L.A. Louver is pleased to present a group exhibition curated by Los Angeles artist Gajin Fujita. “Roll Call” refers to tagging all of the names of a graffiti crew who work together to make a piece. Fujita’s inspiration for both the show and its title is in this same spirit, recognizing individual contributors that create an overall picture — a vision of L.A.
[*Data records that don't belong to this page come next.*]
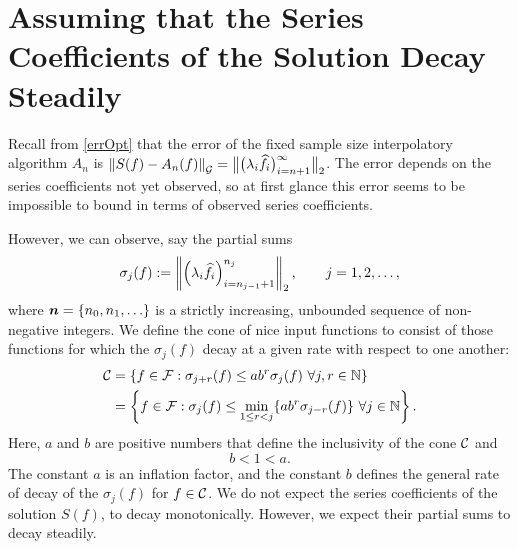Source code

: \documentclass[final]{elsarticle}
\theoremstyle{definition}
\theoremstyle{remark}
\newcommand{\optAn}{A_n}
\begin{document}
\section{Assuming that the Series Coefficients of the Solution Decay \\ Steadily} \label{sec:cone}

Recall from \eqref{errOpt} that the error of the fixed sample size interpolatory algorithm $\optAn$ is $\norm[\cg]{S(f) - \optAn(f)} = \bignorm[2]{\bigl(\lambda_{i} \hf_{i} \bigr)_{i= n+1}^{\infty}}$.  The error depends on the series coefficients not yet observed, so at first glance this error seems to be impossible to bound in terms of observed series coefficients.  

However, we can observe, say the partial sums 
\begin{equation} \label{sumdef}
\sigma_j(f) :
= \norm[2]{ \left(\lambda_{i} \hf_{i} \right)_{i=n_{j-1}+1}^{n_j}}, \qquad j=1, 2, \ldots,
\end{equation}
where $\vn  = \{n_0, n_1, \ldots\}$ is a strictly increasing, unbounded sequence of non-negative integers.  We define the cone of nice input functions to consist of those functions for which the $\sigma_j(f)$ decay at a given rate with respect to one another:
\begin{align} \label{decayconedef}
\cc &= \left\{ f \in \cf : \sigma_{j+r}(f) \le ab^r \sigma_j (f) \ \forall j,r \in \naturals \right\} \\
\nonumber
& = \left\{ f \in \cf : \sigma_j(f) \le \min_{1 \le r < j}\{ab^r\sigma_{j-r}(f)\} \ \forall j \in \naturals \right\}.
\end{align}
Here, $a$ and $b$ are positive numbers that define the inclusivity of the cone $\cc$ and 
\begin{equation} \label{abcond}
b <1 < a.
\end{equation}
The constant $a$ is an inflation factor, and the constant $b$ defines the general rate of decay of the $\sigma_j(f)$ for $f \in \cc$. We do not expect the series coefficients of the solution $S(f)$, to decay monotonically. However, we expect their partial sums to decay steadily.
\end{document}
“Los Angeles is the city that raised me, its streets guided me, and graffiti was my transport. Graffiti took me all over the city, seeking out prime real estate to stake my claim, tag my name and flex my skills. It’s how I came to know all the artists in this exhibition; some of us go back almost 30 years. Graffiti is the foundation on which we built our artistic practices. But beyond graffiti, Los Angeles is what unifies us. We sharpened our skills on its walls and structures.”
— Gajin Fujita
Fujita grew up in the East L.A. neighborhood of Boyle Heights. As a teen, he became fascinated by the graffiti and hip-hop movement coming out of New York when the movie “Style Wars” was released in the ’80s. Alex Kizu (Defer) shared in his enthusiasm. He and Fujita were both from Boyle Heights and attended the same junior high school in Mid-City (an hour bus ride from home). Together, they pored over and studied pictures of graffiti they collected, which in the pre-internet age, were their only access to that world. Kizu developed his own intricate lettering style, and now makes paintings that emphasize the letters’ gestural qualities in a practice he refers to as “spiritual language.”
At school, Kizu introduced Fujita to Jesse Simon, a surfer kid and talented writer who would later translate his graffiti skills into creating polished, abstract sculptures from broken surfboard remnants. The three of them would become integral members of the graffiti crew KGB (Kidz Gone Bad) in 1984. “Back then, there were only a handful of crews on the scene,” describes Fujita. “We were lured by the potential of street fame and notoriety, and fueled by the adrenaline rush of breaking the law – working covertly and on constant alert, our heads on a swivel.”
By 1985, the graffiti movement was gaining momentum. Kizu went on to form another crew, K2S (Kill 2 Succeed). Dominating the scene, K2S hailed from Downtown L.A., Pico-Union and East L.A., and was known for appropriating gang culture into their pieces. Fujita eventually joined their ranks with artists like Jose Reza (Prime). His lettering hybridized angular “Cholo” writing with East Coast “Wild Style” into an aesthetic that became synonymous with the Los Angeles graffiti scene. David Cavazos (Big Sleeps) developed letters based on Chicano writing (a tradition rooted in L.A. since the 1920s) that have launched his career as an internationally renowned tattoo artist. Slick, a top figure at the Belmont Tunnel (the legendary, now defunct graffiti yard), was the first to incorporate shading and dimensionality into his pieces, and is recognized the world over for his iconic cartoon hands, a trademark that continues in his paintings, murals and graphic works today.
By the ’90s and ’00s, more and more crews were on the streets. The competition for wall space grew thicker as pieces became larger and more complex. Chaz Bojorquez played a leading role in putting Los Angeles on the map. An early advocate for graffiti, he began painting on the cemented L.A. River beds in the ’60s, creating his first spray paint stencil motif in 1969. Bojorquez maintained an unwavering devotion to graffiti, and now creates paintings that pay homage to his street practice, while embracing the fluidity and gravitas of written language. He paved the way for the K2S crew, and other artists like Retna, from LTS (Last to Survive) and The Seventh Letter, who gained international recognition for his hieroglyphic-like letter forms with commissioned murals all over Los Angeles and the world.
“Graffiti gave us a voice and a sense of identity,” explains Fujita. “It was our entry into another world beyond our neighborhoods, and we never thought what we were doing then would have such an impact not just on the cultural landscape of Los Angeles, but on the generations to come. It’s exciting to see the new school of artists coming out of the L.A. graffiti scene that are breaking away from letter forms, and taking the movement to the next level.”
Ricardo Estrada and Fabian Deborah use portraiture and figuration to merge their distinct connections to Mexican culture and East L.A. identity with the Chicano muralist traditions that resonated in their neighborhoods. Born and raised in the San Gabriel Valley, Patrick Martinez makes mixed media works that provide insightful socioeconomic observations of his suburban upbringing, and which also open a colorful, at times critical window to the minority experience in the United States.
“To me, these artists are a cross section of generations and geographies of graffiti,” says Fujita. “This show is a reflection of the people that have impacted my life, and the city of Los Angeles.”